The Authors Guild is pressing the Supreme Court to review a decision that cleared Google of infringing copyright by digitizing books and displaying excerpts of them in its search engine.

The authors organization argues that its long-running battle with Google presents questions about online copyright infringement that should be addressed by the country's top court. "At the heart of this conflict is a fundamental disagreement about how to apply the Copyright Act in the digital age -- an issue this Court must resolve, as more and more content is digitized and becomes susceptible to mass infringement," the Authors Guild argues in papers filed last week.

The battle between Google and the Authors Guild dates to 2005, when the organization alleged that Google infringed copyright by digitizing millions of library books in order to make their contents searchable. The Authors Guild said Google didn't have the right to make copies of books under copyright, without the owners' permission.

The 2nd Circuit Court of Appeals ruled in October that Google's book project was "transformative," and therefore protected by fair use principles. "The purpose of Google’s copying of the original copyrighted books is to make available significant information about those books," that court said in its ruling.

The Authors Guild is now asking the Supreme Court to review that decision.

"Google made unauthorized digital reproductions of four million books in copyright. That alone was an historic infringement," the Author Guild says in its most recent papers. "Google also gave libraries millions of unauthorized digital copies of books -- 'ebooks' that otherwise would have been purchased or licensed by the libraries."

The authors group adds that Google also displayed verbatim excerpts in response to search queries. "Google’s purposes for undertaking this whole operation, without paying a dime to the authors, were entirely commercial," the Authors Guild adds.

For its part, Google asked the Supreme Court to refuse to hear the appeal. The company argues that the 2nd Circuit correctly ruled that digitizing books and displaying brief excerpts is protected by fair use principles.

"The search and snippet view functions of Google Books have dramatically changed the ways readers can find books," Google argued in papers filed with the Supreme Court last month. "Users anywhere in the world can now search the collections of major research libraries across the country as well as abroad to find books relevant to their interests."

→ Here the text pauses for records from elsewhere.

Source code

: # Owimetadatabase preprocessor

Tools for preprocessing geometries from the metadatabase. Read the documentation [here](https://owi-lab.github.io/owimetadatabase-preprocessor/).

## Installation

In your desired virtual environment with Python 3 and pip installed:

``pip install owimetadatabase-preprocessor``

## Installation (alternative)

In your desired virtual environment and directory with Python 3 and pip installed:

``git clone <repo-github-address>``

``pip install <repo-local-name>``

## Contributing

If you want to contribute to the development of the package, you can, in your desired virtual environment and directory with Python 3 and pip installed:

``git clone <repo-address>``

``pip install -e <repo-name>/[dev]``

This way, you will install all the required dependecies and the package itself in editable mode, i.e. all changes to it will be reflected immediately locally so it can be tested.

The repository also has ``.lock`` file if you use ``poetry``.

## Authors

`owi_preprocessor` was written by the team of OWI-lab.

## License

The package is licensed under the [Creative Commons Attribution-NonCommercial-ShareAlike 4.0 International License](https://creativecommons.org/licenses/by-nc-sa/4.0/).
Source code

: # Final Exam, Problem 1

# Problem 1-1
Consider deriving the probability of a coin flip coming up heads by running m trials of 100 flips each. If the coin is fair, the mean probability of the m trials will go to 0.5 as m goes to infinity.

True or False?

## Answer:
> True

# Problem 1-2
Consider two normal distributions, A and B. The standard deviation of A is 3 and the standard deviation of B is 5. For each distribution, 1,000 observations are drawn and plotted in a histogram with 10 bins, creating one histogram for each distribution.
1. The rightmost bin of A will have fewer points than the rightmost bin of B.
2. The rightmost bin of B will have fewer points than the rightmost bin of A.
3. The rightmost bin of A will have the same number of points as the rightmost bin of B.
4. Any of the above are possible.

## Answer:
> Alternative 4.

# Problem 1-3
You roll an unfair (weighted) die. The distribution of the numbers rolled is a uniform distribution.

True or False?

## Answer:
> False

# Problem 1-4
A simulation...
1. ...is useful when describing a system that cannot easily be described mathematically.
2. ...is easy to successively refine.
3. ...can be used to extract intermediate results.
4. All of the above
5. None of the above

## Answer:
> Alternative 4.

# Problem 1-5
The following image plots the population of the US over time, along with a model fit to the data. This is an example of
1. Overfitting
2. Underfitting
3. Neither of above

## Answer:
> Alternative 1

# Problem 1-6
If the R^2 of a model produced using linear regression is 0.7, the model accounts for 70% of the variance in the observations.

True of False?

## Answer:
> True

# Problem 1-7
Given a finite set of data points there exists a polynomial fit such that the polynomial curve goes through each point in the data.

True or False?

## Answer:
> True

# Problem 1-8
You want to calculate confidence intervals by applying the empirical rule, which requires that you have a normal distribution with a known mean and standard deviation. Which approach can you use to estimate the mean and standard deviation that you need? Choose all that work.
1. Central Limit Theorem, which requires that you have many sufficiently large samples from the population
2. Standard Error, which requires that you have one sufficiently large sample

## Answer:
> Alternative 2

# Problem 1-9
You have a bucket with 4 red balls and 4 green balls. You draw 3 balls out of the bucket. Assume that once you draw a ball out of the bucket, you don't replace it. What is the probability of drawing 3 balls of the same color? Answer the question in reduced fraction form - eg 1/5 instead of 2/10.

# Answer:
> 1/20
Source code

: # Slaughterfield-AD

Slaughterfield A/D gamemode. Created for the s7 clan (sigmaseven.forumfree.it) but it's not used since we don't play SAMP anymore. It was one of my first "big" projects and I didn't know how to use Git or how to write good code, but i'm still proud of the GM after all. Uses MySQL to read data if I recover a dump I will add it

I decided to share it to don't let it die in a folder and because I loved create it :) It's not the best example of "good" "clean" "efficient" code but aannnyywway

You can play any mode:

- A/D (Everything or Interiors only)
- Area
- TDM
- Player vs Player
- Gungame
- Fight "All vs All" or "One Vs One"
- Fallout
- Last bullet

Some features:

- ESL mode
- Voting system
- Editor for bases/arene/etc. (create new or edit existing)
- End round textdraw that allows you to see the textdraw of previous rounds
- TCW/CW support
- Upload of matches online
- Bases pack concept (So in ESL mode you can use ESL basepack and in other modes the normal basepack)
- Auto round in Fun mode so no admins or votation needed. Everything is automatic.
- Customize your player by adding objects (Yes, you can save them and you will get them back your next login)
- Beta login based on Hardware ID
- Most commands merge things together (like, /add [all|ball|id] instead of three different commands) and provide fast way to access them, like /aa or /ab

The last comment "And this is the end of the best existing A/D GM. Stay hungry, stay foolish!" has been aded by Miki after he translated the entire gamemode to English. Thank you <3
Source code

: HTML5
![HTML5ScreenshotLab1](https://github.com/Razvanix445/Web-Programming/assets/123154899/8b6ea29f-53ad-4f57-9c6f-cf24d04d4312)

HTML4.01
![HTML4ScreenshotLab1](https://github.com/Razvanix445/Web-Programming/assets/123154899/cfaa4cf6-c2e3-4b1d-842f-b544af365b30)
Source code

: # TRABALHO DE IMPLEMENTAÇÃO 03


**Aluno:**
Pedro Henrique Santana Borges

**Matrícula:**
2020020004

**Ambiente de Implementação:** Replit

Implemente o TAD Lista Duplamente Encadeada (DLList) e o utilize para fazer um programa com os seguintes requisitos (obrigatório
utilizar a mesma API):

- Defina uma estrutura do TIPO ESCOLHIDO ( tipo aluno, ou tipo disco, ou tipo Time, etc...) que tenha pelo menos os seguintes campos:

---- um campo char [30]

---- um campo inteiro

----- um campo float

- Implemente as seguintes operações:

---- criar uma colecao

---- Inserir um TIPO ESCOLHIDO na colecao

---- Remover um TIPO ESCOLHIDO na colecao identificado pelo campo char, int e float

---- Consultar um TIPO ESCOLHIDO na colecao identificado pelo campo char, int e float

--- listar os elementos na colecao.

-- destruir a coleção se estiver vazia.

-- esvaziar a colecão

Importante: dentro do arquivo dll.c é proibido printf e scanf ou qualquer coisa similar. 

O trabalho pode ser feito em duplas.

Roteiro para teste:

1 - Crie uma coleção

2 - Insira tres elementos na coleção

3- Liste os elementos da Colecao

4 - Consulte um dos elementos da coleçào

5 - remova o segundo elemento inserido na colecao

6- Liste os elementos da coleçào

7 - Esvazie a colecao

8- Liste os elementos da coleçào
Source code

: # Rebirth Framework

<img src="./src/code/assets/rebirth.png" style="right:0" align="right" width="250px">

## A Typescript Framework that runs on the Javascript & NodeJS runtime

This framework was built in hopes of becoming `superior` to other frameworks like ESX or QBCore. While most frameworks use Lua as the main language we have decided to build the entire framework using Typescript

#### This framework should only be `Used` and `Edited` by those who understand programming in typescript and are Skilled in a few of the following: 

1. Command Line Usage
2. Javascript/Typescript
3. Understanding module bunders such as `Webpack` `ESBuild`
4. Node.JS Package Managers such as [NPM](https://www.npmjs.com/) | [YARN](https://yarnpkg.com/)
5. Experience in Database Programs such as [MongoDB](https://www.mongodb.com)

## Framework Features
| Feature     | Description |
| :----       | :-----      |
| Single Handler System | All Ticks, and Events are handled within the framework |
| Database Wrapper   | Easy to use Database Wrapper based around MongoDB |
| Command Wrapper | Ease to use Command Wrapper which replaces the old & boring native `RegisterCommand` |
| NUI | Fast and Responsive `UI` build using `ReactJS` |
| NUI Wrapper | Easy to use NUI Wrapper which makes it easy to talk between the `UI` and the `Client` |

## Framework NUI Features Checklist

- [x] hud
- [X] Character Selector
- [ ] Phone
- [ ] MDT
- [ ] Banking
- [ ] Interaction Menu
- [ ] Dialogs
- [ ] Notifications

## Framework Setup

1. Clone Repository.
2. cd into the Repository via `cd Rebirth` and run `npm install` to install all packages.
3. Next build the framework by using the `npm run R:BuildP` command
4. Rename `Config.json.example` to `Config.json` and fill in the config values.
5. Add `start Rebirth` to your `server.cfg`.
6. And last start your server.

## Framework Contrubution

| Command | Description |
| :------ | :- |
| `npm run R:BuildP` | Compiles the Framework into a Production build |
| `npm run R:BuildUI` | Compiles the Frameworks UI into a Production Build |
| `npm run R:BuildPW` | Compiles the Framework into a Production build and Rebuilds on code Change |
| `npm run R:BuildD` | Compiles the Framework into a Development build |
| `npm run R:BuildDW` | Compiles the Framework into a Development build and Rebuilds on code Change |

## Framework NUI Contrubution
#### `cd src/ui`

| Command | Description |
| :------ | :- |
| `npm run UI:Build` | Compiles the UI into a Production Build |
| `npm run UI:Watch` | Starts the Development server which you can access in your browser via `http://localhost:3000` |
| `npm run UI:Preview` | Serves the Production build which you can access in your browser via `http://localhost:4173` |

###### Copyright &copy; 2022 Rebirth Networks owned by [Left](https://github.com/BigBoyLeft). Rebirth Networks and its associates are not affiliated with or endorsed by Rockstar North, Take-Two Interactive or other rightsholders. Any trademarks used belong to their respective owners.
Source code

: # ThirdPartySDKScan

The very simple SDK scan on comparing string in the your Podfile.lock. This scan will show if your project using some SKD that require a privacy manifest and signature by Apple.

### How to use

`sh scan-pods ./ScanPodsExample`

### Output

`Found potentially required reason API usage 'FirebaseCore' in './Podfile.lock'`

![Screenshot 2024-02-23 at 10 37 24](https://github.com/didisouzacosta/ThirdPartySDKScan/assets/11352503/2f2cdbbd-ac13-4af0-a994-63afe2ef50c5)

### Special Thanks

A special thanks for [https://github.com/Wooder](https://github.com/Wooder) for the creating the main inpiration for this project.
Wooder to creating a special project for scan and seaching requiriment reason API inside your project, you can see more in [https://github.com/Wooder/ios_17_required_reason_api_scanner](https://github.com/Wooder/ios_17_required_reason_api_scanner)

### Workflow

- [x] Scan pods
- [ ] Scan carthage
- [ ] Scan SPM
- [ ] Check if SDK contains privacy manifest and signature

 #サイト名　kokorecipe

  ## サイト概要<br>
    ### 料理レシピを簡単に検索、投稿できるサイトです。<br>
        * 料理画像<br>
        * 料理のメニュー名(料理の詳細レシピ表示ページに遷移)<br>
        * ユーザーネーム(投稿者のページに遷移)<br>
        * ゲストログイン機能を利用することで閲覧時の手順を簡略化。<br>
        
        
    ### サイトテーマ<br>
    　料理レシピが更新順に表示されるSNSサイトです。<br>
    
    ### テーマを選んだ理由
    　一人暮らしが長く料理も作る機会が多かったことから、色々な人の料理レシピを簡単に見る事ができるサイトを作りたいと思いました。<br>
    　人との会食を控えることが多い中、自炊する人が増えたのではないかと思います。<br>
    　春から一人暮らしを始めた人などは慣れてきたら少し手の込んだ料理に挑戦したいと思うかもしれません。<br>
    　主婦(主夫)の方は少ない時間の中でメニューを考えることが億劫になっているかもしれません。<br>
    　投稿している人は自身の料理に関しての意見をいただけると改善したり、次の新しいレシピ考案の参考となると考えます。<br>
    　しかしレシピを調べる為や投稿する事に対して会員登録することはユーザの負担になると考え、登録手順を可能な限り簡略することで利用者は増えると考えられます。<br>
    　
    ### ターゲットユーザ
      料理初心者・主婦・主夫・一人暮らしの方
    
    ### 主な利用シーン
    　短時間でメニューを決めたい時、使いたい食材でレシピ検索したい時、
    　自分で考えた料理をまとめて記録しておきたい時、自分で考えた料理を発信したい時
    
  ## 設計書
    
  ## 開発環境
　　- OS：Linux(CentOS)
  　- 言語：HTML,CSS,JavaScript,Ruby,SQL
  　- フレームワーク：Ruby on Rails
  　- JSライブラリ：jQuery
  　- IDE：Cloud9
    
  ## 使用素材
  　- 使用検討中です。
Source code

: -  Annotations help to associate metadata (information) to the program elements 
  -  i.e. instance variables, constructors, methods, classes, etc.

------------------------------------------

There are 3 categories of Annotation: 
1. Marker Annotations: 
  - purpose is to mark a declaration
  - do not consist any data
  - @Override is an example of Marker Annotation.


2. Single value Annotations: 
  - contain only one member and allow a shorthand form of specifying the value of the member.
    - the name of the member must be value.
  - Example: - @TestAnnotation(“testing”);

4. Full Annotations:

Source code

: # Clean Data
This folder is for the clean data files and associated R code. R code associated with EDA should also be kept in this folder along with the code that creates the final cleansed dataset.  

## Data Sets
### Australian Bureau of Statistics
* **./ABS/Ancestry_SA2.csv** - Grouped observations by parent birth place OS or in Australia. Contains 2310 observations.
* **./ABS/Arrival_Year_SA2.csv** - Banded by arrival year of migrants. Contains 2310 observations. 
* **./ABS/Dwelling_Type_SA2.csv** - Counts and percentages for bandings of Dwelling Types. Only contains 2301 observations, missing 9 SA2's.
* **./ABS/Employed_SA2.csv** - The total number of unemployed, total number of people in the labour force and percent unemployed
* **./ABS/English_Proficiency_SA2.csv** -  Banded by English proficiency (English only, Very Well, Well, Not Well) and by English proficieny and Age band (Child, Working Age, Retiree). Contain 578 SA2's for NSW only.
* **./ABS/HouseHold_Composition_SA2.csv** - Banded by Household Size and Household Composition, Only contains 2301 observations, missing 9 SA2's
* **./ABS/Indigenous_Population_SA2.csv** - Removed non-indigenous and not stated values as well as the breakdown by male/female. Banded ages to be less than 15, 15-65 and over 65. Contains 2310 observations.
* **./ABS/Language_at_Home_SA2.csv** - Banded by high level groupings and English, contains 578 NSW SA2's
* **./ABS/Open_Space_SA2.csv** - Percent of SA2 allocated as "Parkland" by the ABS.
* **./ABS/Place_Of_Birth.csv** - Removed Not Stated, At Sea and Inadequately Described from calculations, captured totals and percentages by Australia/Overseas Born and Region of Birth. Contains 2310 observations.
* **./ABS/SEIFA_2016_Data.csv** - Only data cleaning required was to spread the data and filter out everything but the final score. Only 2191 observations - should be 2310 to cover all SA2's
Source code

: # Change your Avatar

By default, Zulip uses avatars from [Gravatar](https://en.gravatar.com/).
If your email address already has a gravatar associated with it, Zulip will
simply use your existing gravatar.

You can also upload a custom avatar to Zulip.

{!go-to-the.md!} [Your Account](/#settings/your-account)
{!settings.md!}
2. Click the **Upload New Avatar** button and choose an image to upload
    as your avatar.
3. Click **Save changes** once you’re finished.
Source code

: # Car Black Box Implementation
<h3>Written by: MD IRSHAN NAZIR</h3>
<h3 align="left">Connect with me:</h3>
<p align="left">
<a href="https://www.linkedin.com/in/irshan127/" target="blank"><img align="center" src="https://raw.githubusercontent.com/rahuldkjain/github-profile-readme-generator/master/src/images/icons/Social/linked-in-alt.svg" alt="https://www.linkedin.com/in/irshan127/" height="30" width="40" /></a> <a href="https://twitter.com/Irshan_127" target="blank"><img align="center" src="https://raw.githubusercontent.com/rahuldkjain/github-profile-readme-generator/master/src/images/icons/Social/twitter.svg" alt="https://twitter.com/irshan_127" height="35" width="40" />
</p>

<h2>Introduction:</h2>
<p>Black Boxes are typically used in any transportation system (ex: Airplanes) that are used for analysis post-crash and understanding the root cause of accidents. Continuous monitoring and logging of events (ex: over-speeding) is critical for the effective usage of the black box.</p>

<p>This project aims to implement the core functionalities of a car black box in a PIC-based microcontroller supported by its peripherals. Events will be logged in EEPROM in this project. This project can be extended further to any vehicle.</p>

The company adds that the Authors Guild has never demonstrated that its members lost any revenue due to Google's project. "Petitioners have not -- in nearly a decade of litigation -- introduced evidence of a single lost sale attributable to Google Books," Google writes. "In fact, the individual petitioners admitted in depositions that they have not lost sales or that they are unaware of any harm to sales from Google Books."

The Supreme Court is slated to consider the matter at a conference on April 1.